2. Shepherd FA, Pereira JR, Ciuleanu T, et al. Erlotinib in previously treated non–small-cell lung cancer. N Engl J Med. 2005;353:123-132.
3. OSI: tarceva approved as maintenance treatment for lung cancer. Seeking Alpha Web site. July 14, 2009. Available at: http://seekingalpha.com/article/148649-osi-tarceva-approved-as-maintenance-treatment-for-lung-cancer?source=from_friend. Accessed August 31, 2009.
4. Ciardiello F, De Vita F, Orditura M, Tortora G. The role of EGFR inhibitors in nonsmall cell lung cancer. Curr Opin Oncol. 2004;16:130-135.

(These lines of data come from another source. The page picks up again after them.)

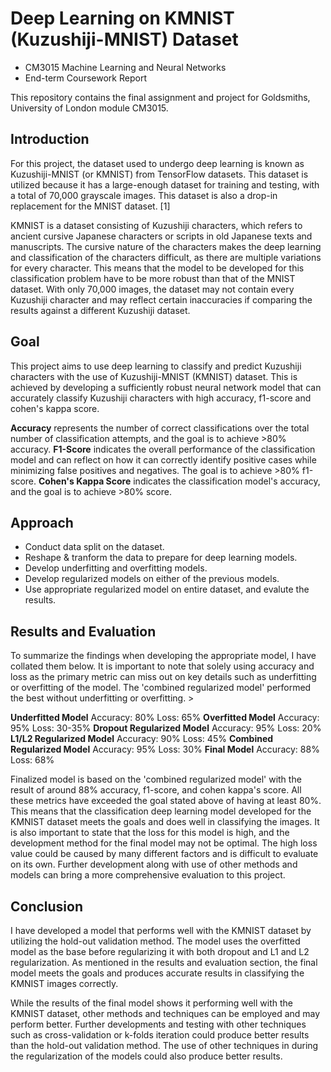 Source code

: # Deep Learning on KMNIST (Kuzushiji-MNIST) Dataset
- CM3015 Machine Learning and Neural Networks
- End-term Coursework Report

This repository contains the final assignment and project for Goldsmiths, University of London module CM3015.

## Introduction
For this project, the dataset used to undergo deep learning is known as Kuzushiji-MNIST (or KMNIST) from TensorFlow datasets. This dataset is utilized because it has a large-enough dataset for training and testing, with a total of 70,000 grayscale images. This dataset is also a drop-in replacement for the MNIST dataset. [1]

KMNIST is a dataset consisting of Kuzushiji characters, which refers to ancient cursive Japanese characters or scripts in old Japanese texts and manuscripts. The cursive nature of the characters makes the deep learning and classification of the characters difficult, as there are multiple variations for every character. This means that the model to be developed for this classification problem have to be more robust than that of the MNIST dataset. With only 70,000 images, the dataset may not contain every Kuzushiji character and may reflect certain inaccuracies if comparing the results against a different Kuzushiji dataset.

## Goal
This project aims to use deep learning to classify and predict Kuzushiji characters with the use of Kuzushiji-MNIST (KMNIST) dataset. This is achieved by developing a sufficiently robust neural network model that can accurately classify Kuzushiji characters with high accuracy, f1-score and cohen's kappa score.

**Accuracy** represents the number of correct classifications over the total number of classification attempts, and the goal is to achieve >80% accuracy.
**F1-Score** indicates the overall performance of the classification model and can reflect on how it can correctly identify positive cases while minimizing false positives and negatives. The goal is to achieve >80% f1-score.
**Cohen's Kappa Score** indicates the classification model's accuracy, and the goal is to achieve >80% score.

## Approach
- Conduct data split on the dataset.
- Reshape & tranform the data to prepare for deep learning models.
- Develop underfitting and overfitting models.
- Develop regularized models on either of the previous models.
- Use appropriate regularized model on entire dataset, and evalute the results.

## Results and Evaluation
To summarize the findings when developing the appropriate model, I have collated them below. It is important to note that solely using accuracy and loss as the primary metric can miss out on key details such as underfitting or overfitting of the model. The 'combined regularized model' performed the best without underfitting or overfitting. >

**Underfitted Model**
Accuracy: 80%
Loss: 65%
**Overfitted Model**
Accuracy: 95%
Loss: 30-35%
**Dropout Regularized Model**
Accuracy: 95%
Loss: 20%
**L1/L2 Regularized Model**
Accuracy: 90%
Loss: 45%
**Combined Regularized Model**
Accuracy: 95%
Loss: 30%
**Final Model**
Accuracy: 88%
Loss: 68%

Finalized model is based on the 'combined regularized model' with the result of around 88% accuracy, f1-score, and cohen kappa's score. All these metrics have exceeded the goal stated above of having at least 80%. This means that the classification deep learning model developed for the KMNIST dataset meets the goals and does well in classifying the images. It is also important to state that the loss for this model is high, and the development method for the final model may not be optimal. The high loss value could be caused by many different factors and is difficult to evaluate on its own. Further development along with use of other methods and models can bring a more comprehensive evaluation to this project.

## Conclusion
I have developed a model that performs well with the KMNIST dataset by utilizing the hold-out validation method. The model uses the overfitted model as the base before regularizing it with both dropout and L1 and L2 regularization. As mentioned in the results and evaluation section, the final model meets the goals and produces accurate results in classifying the KMNIST images correctly.

While the results of the final model shows it performing well with the KMNIST dataset, other methods and techniques can be employed and may perform better. Further developments and testing with other techniques such as cross-validation or k-folds iteration could produce better results than the hold-out validation method. The use of other techniques in during the regularization of the models could also produce better results.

5. Cappuzzo F, Ciuleanu T, Stelmakh L, et al. SATURN: A double-blind, randomized, phase III study of maintenance erlotinib versus placebo following nonprogression with first-line platinum-based chemotherapy in patients with advanced NSCLC. J Clin Oncol. 27:15s, 2009 (suppl;abstr 8001).
6. Cappuzzo F, et al. Efficacy and safety of erlotinib as first-line maintenance in NSCLC following non-progression with chemotherapy: results from the phase III SATURN study International Association for the Study of Lung Cancer. Presented at: 13th World Conference on Lung Cancer; San Francisco, CA; July 31, 2009-August 4, 2009.